WORK ITEM: Only one stretch of the records below is wanted: the lines from the one holding "Patent Application WO/2016/029268." through the one holding "On the other". Return it exactly, both ends included.

*** DATA SHOWN Section Begins ***

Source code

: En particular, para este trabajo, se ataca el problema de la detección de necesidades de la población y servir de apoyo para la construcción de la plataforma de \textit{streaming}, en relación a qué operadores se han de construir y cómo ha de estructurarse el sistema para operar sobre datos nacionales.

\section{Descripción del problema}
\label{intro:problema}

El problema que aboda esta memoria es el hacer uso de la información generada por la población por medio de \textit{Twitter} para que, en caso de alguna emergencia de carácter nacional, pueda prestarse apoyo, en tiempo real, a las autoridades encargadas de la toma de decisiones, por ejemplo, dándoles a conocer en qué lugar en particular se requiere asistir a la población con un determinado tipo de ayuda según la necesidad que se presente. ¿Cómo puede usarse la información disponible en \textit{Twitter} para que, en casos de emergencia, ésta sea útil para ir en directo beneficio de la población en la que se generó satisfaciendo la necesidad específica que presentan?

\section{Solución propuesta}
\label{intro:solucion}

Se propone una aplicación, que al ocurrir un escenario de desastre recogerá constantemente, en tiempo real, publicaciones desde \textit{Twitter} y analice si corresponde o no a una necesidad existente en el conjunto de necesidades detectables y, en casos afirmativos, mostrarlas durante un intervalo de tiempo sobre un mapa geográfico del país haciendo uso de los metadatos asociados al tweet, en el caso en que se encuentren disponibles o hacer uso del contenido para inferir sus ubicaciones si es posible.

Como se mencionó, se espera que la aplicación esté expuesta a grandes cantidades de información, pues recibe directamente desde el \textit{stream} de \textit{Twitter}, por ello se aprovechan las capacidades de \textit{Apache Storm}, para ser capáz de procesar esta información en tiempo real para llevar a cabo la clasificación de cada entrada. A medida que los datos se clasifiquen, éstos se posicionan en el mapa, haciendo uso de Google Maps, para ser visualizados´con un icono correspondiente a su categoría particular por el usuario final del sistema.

*** DATA SHOWN Section Ends ***
*** DATA SHOWN Section Begins ***

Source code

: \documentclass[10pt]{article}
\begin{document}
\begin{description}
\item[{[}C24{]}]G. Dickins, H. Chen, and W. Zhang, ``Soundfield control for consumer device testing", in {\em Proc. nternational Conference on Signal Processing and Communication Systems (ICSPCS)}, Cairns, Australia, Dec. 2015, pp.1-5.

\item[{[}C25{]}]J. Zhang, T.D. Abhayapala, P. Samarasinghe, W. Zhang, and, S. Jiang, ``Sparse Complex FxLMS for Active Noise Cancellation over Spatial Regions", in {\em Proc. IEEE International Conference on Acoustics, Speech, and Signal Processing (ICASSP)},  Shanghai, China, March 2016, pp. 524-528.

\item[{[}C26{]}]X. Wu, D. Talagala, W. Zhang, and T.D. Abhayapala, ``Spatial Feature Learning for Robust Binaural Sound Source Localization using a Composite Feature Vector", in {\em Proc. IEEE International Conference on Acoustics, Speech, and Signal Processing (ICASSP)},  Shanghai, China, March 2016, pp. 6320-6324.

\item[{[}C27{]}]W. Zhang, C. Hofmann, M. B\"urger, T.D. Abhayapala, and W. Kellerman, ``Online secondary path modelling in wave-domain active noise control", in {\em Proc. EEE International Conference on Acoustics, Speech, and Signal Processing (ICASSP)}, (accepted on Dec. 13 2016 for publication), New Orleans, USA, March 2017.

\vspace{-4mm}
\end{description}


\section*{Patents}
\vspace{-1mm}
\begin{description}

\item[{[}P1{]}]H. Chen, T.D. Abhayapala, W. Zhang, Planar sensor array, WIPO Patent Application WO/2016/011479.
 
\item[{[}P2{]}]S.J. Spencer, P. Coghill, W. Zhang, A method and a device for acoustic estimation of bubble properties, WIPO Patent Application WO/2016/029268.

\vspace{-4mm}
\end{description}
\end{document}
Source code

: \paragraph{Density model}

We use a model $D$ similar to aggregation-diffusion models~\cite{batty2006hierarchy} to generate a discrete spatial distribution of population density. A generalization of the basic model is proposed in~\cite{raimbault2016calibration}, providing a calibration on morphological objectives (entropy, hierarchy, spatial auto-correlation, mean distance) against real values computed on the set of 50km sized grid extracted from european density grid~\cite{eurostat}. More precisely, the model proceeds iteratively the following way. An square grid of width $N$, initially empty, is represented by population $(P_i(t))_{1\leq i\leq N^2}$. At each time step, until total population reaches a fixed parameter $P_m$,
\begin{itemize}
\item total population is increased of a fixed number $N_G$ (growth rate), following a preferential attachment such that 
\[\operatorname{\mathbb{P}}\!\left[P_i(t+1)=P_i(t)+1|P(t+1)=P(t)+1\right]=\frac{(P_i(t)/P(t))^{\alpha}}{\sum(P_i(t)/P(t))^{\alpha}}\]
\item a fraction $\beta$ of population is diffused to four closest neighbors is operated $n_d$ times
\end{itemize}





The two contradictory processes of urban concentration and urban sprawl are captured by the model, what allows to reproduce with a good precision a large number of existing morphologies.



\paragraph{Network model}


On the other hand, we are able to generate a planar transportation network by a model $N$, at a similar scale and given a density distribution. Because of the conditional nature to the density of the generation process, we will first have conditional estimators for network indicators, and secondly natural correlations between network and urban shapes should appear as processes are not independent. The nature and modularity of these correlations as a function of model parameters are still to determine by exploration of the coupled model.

*** DATA SHOWN Section Ends ***

REPLY TO THE EXERCISE:
\item[{[}P2{]}]S.J. Spencer, P. Coghill, W. Zhang, A method and a device for acoustic estimation of bubble properties, WIPO Patent Application WO/2016/029268.

\vspace{-4mm}
\end{description}
\end{document}
Source code

: \paragraph{Density model}

We use a model $D$ similar to aggregation-diffusion models~\cite{batty2006hierarchy} to generate a discrete spatial distribution of population density. A generalization of the basic model is proposed in~\cite{raimbault2016calibration}, providing a calibration on morphological objectives (entropy, hierarchy, spatial auto-correlation, mean distance) against real values computed on the set of 50km sized grid extracted from european density grid~\cite{eurostat}. More precisely, the model proceeds iteratively the following way. An square grid of width $N$, initially empty, is represented by population $(P_i(t))_{1\leq i\leq N^2}$. At each time step, until total population reaches a fixed parameter $P_m$,
\begin{itemize}
\item total population is increased of a fixed number $N_G$ (growth rate), following a preferential attachment such that 
\[\operatorname{\mathbb{P}}\!\left[P_i(t+1)=P_i(t)+1|P(t+1)=P(t)+1\right]=\frac{(P_i(t)/P(t))^{\alpha}}{\sum(P_i(t)/P(t))^{\alpha}}\]
\item a fraction $\beta$ of population is diffused to four closest neighbors is operated $n_d$ times
\end{itemize}





The two contradictory processes of urban concentration and urban sprawl are captured by the model, what allows to reproduce with a good precision a large number of existing morphologies.



\paragraph{Network model}


On the other hand, we are able to generate a planar transportation network by a model $N$, at a similar scale and given a density distribution. Because of the conditional nature to the density of the generation process, we will first have conditional estimators for network indicators, and secondly natural correlations between network and urban shapes should appear as processes are not independent. The nature and modularity of these correlations as a function of model parameters are still to determine by exploration of the coupled model.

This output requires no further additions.